● TASK INSTRUCTIONS: Starting at the line below holding "the journal entry." and stopping at the line holding "- Original work", print every line exactly, both ends included, and leave the rest out.

BEGIN SUPPLIED ENTRIES

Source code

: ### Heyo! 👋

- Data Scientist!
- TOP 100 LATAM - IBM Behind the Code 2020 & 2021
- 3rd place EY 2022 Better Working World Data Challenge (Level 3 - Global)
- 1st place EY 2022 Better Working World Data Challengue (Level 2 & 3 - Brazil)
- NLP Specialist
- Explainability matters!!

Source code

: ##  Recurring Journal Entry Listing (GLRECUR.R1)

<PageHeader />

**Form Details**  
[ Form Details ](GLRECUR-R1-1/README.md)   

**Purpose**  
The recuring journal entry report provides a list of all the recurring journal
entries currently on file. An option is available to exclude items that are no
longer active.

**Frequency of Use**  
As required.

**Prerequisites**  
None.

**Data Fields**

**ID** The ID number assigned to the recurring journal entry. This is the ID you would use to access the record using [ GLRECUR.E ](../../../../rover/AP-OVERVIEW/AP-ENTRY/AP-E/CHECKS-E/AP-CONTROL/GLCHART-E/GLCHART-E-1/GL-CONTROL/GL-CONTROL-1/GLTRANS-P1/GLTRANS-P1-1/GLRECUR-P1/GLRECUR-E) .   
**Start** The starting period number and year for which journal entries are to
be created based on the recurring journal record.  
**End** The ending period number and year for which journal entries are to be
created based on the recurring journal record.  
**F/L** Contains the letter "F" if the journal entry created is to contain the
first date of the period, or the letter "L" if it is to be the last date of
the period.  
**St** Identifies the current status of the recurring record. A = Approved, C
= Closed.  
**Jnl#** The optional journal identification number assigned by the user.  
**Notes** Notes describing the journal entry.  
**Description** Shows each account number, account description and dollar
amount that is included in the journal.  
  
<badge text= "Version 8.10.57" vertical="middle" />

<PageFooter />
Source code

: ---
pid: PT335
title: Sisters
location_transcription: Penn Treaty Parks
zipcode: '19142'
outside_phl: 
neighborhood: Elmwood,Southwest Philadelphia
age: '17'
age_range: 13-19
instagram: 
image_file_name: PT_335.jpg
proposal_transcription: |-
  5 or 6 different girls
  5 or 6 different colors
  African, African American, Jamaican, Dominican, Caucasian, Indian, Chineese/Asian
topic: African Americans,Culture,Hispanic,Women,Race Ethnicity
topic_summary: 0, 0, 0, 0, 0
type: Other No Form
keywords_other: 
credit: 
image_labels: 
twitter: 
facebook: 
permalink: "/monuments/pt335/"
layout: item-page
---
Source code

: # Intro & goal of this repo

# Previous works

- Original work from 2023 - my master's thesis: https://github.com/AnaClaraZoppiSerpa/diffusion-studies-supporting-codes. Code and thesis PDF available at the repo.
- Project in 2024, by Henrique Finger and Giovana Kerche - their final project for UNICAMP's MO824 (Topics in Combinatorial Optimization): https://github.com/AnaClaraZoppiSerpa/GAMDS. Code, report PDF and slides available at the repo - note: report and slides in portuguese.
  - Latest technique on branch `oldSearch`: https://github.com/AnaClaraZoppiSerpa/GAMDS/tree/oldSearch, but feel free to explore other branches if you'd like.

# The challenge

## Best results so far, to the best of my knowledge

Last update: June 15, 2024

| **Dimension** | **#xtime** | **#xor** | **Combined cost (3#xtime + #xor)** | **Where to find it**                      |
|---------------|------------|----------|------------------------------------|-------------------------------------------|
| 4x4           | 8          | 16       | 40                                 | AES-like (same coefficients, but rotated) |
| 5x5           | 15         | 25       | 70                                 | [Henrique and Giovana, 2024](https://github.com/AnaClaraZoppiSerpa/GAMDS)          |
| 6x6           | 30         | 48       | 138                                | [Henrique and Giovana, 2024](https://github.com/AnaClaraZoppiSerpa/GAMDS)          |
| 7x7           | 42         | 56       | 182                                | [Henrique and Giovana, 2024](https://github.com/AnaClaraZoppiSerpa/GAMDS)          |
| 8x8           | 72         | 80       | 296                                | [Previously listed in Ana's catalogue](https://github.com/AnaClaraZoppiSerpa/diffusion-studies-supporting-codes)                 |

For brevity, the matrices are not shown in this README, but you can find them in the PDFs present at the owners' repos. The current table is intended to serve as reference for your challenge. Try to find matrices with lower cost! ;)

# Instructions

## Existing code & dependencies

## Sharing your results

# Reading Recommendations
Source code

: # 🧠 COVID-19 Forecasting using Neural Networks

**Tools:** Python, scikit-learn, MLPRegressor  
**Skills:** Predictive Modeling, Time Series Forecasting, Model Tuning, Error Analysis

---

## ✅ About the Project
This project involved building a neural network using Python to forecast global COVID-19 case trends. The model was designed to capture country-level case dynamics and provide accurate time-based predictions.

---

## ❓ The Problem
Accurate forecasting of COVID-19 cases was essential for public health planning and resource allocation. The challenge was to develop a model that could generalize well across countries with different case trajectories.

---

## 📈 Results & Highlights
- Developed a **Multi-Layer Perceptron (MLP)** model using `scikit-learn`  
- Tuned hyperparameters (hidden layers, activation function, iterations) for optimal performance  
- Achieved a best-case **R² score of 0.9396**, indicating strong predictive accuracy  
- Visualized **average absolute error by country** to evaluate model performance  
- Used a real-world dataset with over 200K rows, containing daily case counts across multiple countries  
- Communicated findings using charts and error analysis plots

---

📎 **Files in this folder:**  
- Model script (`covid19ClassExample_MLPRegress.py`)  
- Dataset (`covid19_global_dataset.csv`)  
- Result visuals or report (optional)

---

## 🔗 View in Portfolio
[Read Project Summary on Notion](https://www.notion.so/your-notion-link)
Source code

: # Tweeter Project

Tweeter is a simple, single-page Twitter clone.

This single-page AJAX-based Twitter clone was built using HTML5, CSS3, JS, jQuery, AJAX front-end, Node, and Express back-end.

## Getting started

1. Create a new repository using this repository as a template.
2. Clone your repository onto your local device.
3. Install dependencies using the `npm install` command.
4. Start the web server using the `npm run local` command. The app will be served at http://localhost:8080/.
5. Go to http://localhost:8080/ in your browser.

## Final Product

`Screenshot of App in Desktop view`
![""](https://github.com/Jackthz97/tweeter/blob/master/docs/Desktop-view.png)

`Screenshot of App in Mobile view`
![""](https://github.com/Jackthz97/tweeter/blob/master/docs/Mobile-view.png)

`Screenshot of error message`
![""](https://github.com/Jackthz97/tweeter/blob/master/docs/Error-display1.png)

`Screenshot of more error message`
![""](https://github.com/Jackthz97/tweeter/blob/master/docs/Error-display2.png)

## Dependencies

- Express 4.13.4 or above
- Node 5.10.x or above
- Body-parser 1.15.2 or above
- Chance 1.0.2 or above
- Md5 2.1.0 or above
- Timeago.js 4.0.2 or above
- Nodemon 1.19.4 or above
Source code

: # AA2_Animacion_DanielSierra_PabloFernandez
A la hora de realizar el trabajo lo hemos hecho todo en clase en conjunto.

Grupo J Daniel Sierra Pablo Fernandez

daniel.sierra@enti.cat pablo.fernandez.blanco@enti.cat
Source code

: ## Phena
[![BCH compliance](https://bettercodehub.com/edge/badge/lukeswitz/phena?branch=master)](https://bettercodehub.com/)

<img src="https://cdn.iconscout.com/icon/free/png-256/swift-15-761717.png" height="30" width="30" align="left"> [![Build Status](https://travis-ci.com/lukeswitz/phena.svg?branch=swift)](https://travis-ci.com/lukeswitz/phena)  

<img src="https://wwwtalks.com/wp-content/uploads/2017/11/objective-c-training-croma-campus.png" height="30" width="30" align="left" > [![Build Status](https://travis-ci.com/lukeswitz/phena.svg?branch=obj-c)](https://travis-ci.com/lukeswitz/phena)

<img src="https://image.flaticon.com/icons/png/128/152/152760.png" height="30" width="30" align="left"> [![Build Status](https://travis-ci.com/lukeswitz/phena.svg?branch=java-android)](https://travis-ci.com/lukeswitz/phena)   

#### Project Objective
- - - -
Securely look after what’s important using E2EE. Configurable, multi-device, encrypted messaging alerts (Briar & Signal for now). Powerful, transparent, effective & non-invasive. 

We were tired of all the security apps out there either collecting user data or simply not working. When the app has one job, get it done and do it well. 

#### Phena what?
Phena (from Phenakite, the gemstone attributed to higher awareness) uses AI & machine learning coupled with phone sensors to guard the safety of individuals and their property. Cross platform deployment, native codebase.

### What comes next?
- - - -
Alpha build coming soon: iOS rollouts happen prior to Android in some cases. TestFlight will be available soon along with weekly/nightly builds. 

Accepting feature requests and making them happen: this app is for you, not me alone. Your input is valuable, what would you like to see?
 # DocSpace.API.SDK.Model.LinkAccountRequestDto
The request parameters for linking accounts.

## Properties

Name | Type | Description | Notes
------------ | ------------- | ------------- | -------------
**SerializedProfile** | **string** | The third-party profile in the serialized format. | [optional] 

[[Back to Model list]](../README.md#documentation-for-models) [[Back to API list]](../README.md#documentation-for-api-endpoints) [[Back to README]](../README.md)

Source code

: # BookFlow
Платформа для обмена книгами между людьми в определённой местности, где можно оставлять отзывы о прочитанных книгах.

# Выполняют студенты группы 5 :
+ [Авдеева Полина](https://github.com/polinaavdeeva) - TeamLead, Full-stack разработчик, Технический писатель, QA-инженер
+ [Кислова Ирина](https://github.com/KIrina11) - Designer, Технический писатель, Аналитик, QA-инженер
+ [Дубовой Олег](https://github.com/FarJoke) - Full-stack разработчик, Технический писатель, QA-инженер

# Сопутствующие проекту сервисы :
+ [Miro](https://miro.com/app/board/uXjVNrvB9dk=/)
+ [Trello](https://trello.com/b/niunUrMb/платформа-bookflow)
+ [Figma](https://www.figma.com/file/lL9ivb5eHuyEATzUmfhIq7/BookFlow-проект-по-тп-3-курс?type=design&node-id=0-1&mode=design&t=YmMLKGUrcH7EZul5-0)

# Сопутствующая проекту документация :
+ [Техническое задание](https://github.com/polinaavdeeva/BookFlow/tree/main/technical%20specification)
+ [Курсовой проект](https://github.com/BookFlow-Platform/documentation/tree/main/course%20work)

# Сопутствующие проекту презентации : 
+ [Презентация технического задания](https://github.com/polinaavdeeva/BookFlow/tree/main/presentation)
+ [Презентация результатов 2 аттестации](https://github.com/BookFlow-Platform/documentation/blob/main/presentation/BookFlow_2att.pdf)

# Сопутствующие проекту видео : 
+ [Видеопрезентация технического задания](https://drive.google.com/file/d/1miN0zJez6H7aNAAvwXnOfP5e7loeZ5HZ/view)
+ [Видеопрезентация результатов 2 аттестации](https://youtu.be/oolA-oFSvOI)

END SUPPLIED ENTRIES

● FINISHED EXERCISE:
**Notes** Notes describing the journal entry.  
**Description** Shows each account number, account description and dollar
amount that is included in the journal.  
  
<badge text= "Version 8.10.57" vertical="middle" />

<PageFooter />
Source code

: ---
pid: PT335
title: Sisters
location_transcription: Penn Treaty Parks
zipcode: '19142'
outside_phl: 
neighborhood: Elmwood,Southwest Philadelphia
age: '17'
age_range: 13-19
instagram: 
image_file_name: PT_335.jpg
proposal_transcription: |-
  5 or 6 different girls
  5 or 6 different colors
  African, African American, Jamaican, Dominican, Caucasian, Indian, Chineese/Asian
topic: African Americans,Culture,Hispanic,Women,Race Ethnicity
topic_summary: 0, 0, 0, 0, 0
type: Other No Form
keywords_other: 
credit: 
image_labels: 
twitter: 
facebook: 
permalink: "/monuments/pt335/"
layout: item-page
---
Source code

: # Intro & goal of this repo

# Previous works

- Original work from 2023 - my master's thesis: https://github.com/AnaClaraZoppiSerpa/diffusion-studies-supporting-codes. Code and thesis PDF available at the repo.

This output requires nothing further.